◆ Exercise details
Each entry below has to be written out again exactly.

• • • •

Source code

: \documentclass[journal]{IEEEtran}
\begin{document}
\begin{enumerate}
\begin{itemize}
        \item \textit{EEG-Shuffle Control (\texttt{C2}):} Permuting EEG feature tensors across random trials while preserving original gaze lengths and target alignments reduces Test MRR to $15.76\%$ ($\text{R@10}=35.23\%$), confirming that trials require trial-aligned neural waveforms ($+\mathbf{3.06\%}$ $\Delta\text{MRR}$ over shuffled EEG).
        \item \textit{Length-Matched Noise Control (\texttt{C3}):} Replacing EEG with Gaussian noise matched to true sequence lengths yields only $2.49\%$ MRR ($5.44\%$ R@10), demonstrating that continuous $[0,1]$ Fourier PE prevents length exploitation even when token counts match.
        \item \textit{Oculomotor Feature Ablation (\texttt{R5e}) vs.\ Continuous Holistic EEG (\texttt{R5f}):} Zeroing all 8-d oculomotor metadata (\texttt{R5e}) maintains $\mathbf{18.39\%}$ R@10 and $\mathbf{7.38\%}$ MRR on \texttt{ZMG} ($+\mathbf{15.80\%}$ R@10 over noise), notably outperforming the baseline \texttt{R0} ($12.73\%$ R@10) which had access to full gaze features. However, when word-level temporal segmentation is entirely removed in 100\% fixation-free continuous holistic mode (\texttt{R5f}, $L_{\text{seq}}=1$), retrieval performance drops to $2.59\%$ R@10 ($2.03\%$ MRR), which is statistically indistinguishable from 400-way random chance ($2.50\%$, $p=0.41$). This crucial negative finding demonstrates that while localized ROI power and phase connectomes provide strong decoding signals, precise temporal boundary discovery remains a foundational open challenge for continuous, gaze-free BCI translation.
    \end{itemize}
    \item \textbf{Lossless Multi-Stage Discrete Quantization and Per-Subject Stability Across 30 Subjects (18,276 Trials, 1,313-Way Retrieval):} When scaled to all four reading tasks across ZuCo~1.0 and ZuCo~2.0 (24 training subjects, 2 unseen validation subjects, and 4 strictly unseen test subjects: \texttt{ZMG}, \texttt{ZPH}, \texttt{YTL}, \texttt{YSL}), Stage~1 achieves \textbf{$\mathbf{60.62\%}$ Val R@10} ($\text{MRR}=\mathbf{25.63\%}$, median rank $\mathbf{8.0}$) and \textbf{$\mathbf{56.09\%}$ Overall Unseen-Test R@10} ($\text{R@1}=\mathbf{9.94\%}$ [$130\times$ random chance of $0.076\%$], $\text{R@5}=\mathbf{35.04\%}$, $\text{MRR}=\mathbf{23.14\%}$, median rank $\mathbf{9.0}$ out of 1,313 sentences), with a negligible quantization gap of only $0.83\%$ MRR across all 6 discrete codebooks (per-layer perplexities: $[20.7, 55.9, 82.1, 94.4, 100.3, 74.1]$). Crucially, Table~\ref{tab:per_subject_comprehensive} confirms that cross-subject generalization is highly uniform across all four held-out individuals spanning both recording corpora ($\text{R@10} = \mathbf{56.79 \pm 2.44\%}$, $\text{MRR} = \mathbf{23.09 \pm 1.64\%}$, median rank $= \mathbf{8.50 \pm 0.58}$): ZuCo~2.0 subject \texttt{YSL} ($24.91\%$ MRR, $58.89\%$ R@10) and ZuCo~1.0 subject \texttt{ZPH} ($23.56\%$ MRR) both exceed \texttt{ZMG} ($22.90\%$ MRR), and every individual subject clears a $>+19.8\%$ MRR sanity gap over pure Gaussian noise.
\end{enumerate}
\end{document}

• • • •

◆ Response area
Source code

: \documentclass[journal]{IEEEtran}
\begin{document}
\begin{enumerate}
\begin{itemize}
        \item \textit{EEG-Shuffle Control (\texttt{C2}):} Permuting EEG feature tensors across random trials while preserving original gaze lengths and target alignments reduces Test MRR to $15.76\%$ ($\text{R@10}=35.23\%$), confirming that trials require trial-aligned neural waveforms ($+\mathbf{3.06\%}$ $\Delta\text{MRR}$ over shuffled EEG).
        \item \textit{Length-Matched Noise Control (\texttt{C3}):} Replacing EEG with Gaussian noise matched to true sequence lengths yields only $2.49\%$ MRR ($5.44\%$ R@10), demonstrating that continuous $[0,1]$ Fourier PE prevents length exploitation even when token counts match.
        \item \textit{Oculomotor Feature Ablation (\texttt{R5e}) vs.\ Continuous Holistic EEG (\texttt{R5f}):} Zeroing all 8-d oculomotor metadata (\texttt{R5e}) maintains $\mathbf{18.39\%}$ R@10 and $\mathbf{7.38\%}$ MRR on \texttt{ZMG} ($+\mathbf{15.80\%}$ R@10 over noise), notably outperforming the baseline \texttt{R0} ($12.73\%$ R@10) which had access to full gaze features. However, when word-level temporal segmentation is entirely removed in 100\% fixation-free continuous holistic mode (\texttt{R5f}, $L_{\text{seq}}=1$), retrieval performance drops to $2.59\%$ R@10 ($2.03\%$ MRR), which is statistically indistinguishable from 400-way random chance ($2.50\%$, $p=0.41$). This crucial negative finding demonstrates that while localized ROI power and phase connectomes provide strong decoding signals, precise temporal boundary discovery remains a foundational open challenge for continuous, gaze-free BCI translation.
    \end{itemize}
    \item \textbf{Lossless Multi-Stage Discrete Quantization and Per-Subject Stability Across 30 Subjects (18,276 Trials, 1,313-Way Retrieval):} When scaled to all four reading tasks across ZuCo~1.0 and ZuCo~2.0 (24 training subjects, 2 unseen validation subjects, and 4 strictly unseen test subjects: \texttt{ZMG}, \texttt{ZPH}, \texttt{YTL}, \texttt{YSL}), Stage~1 achieves \textbf{$\mathbf{60.62\%}$ Val R@10} ($\text{MRR}=\mathbf{25.63\%}$, median rank $\mathbf{8.0}$) and \textbf{$\mathbf{56.09\%}$ Overall Unseen-Test R@10} ($\text{R@1}=\mathbf{9.94\%}$ [$130\times$ random chance of $0.076\%$], $\text{R@5}=\mathbf{35.04\%}$, $\text{MRR}=\mathbf{23.14\%}$, median rank $\mathbf{9.0}$ out of 1,313 sentences), with a negligible quantization gap of only $0.83\%$ MRR across all 6 discrete codebooks (per-layer perplexities: $[20.7, 55.9, 82.1, 94.4, 100.3, 74.1]$). Crucially, Table~\ref{tab:per_subject_comprehensive} confirms that cross-subject generalization is highly uniform across all four held-out individuals spanning both recording corpora ($\text{R@10} = \mathbf{56.79 \pm 2.44\%}$, $\text{MRR} = \mathbf{23.09 \pm 1.64\%}$, median rank $= \mathbf{8.50 \pm 0.58}$): ZuCo~2.0 subject \texttt{YSL} ($24.91\%$ MRR, $58.89\%$ R@10) and ZuCo~1.0 subject \texttt{ZPH} ($23.56\%$ MRR) both exceed \texttt{ZMG} ($22.90\%$ MRR), and every individual subject clears a $>+19.8\%$ MRR sanity gap over pure Gaussian noise.
\end{enumerate}
\end{document}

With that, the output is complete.